------ Information
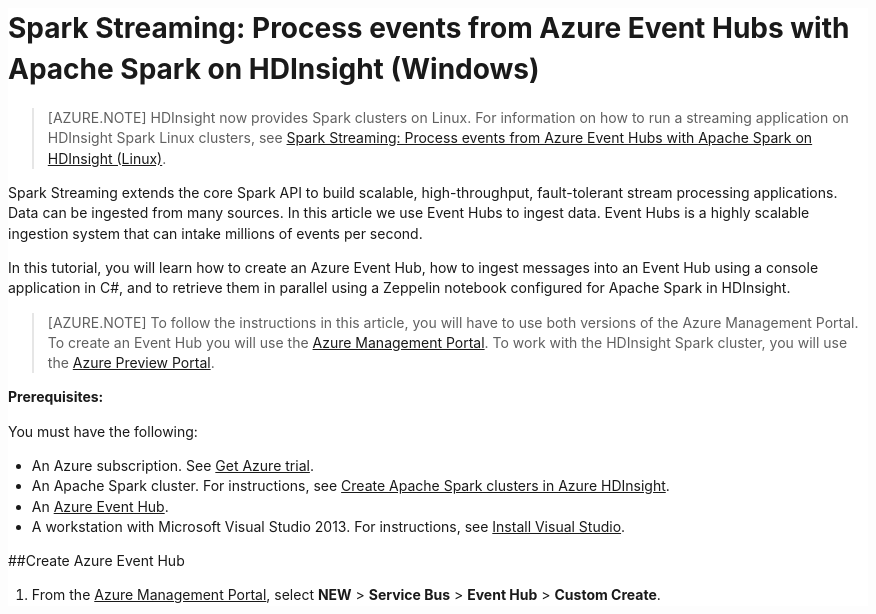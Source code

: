 <properties 
	pageTitle="Use Azure Event Hubs with Apache Spark in HDInsight to process streaming data | Azure" 
	description="Step-by-step instructions on how to send a data stream to Azure Event Hub and then receive those events in Spark using a Zeppelin notebook" 
	services="hdinsight" 
	documentationCenter="" 
	authors="nitinme" 
	manager="paulettm" 
	editor="cgronlun"
	tags="azure-portal"/>

<tags
	ms.service="hdinsight"
	ms.date="12/08/2015"
	wacn.date=""/>


# Spark Streaming: Process events from Azure Event Hubs with Apache Spark on HDInsight (Windows)

> [AZURE.NOTE] HDInsight now provides Spark clusters on Linux. For information on how to run a streaming application on HDInsight Spark Linux clusters, see [Spark Streaming: Process events from Azure Event Hubs with Apache Spark on HDInsight (Linux)](/documentation/articles/hdinsight-apache-spark-eventhub-streaming).

Spark Streaming extends the core Spark API to build scalable, high-throughput, fault-tolerant stream processing applications. Data can be ingested from many sources. In this article we use Event Hubs to ingest data. Event Hubs is a highly scalable ingestion system that can intake millions of events per second. 

In this tutorial, you will learn how to create an Azure Event Hub, how to ingest messages into an Event Hub using a console application in C#, and to retrieve them in parallel using a Zeppelin notebook configured for Apache Spark in HDInsight.

> [AZURE.NOTE] To follow the instructions in this article, you will have to use both versions of the Azure Management Portal. To create an Event Hub you will use the [Azure Management Portal](https://manage.windowsazure.cn). To work with the HDInsight Spark cluster, you will use the [Azure Preview Portal](https://manage.windowsazure.cn/).  

**Prerequisites:**

You must have the following:

- An Azure subscription. See [Get Azure trial](/pricing/1rmb-trial/).
- An Apache Spark cluster. For instructions, see [Create Apache Spark clusters in Azure HDInsight](/documentation/articles/hdinsight-apache-spark-provision-clusters).
- An [Azure Event Hub](/documentation/articles/event-hubs-csharp-ephcs-getstarted).
- A workstation with Microsoft Visual Studio 2013. For instructions, see [Install Visual Studio](https://msdn.microsoft.com/zh-cn/library/e2h7fzkw.aspx).

##<a name="createeventhub"></a>Create Azure Event Hub

1. From the [Azure Management Portal](https://manage.windowsazure.cn), select **NEW** > **Service Bus** > **Event Hub** > **Custom Create**.


[hdinsight-versions]: /documentation/articles/hdinsight-component-versioning-v1
[hdinsight-upload-data]: /documentation/articles/hdinsight-upload-data
[hdinsight-storage]: /documentation/articles/hdinsight-hadoop-use-blob-storage
[azure-purchase-options]: /pricing/overview/
[azure-member-offers]: /pricing/member-offers/
[azure-trial]: /pricing/1rmb-trial/
[azure-management-portal]: https://manage.windowsazure.cn/
[azure-create-storageaccount]: /documentation/articles/storage-create-storage-account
------------
## How to complete this task:
The expected output is the exact run of lines from the first line of the material above through the line that contains "# Spark Streaming: Process", minus any pictures.

## Written answer:
Source code

: <properties 
	pageTitle="Use Azure Event Hubs with Apache Spark in HDInsight to process streaming data | Azure" 
	description="Step-by-step instructions on how to send a data stream to Azure Event Hub and then receive those events in Spark using a Zeppelin notebook" 
	services="hdinsight" 
	documentationCenter="" 
	authors="nitinme" 
	manager="paulettm" 
	editor="cgronlun"
	tags="azure-portal"/>

<tags
	ms.service="hdinsight"
	ms.date="12/08/2015"
	wacn.date=""/>


# Spark Streaming: Process events from Azure Event Hubs with Apache Spark on HDInsight (Windows)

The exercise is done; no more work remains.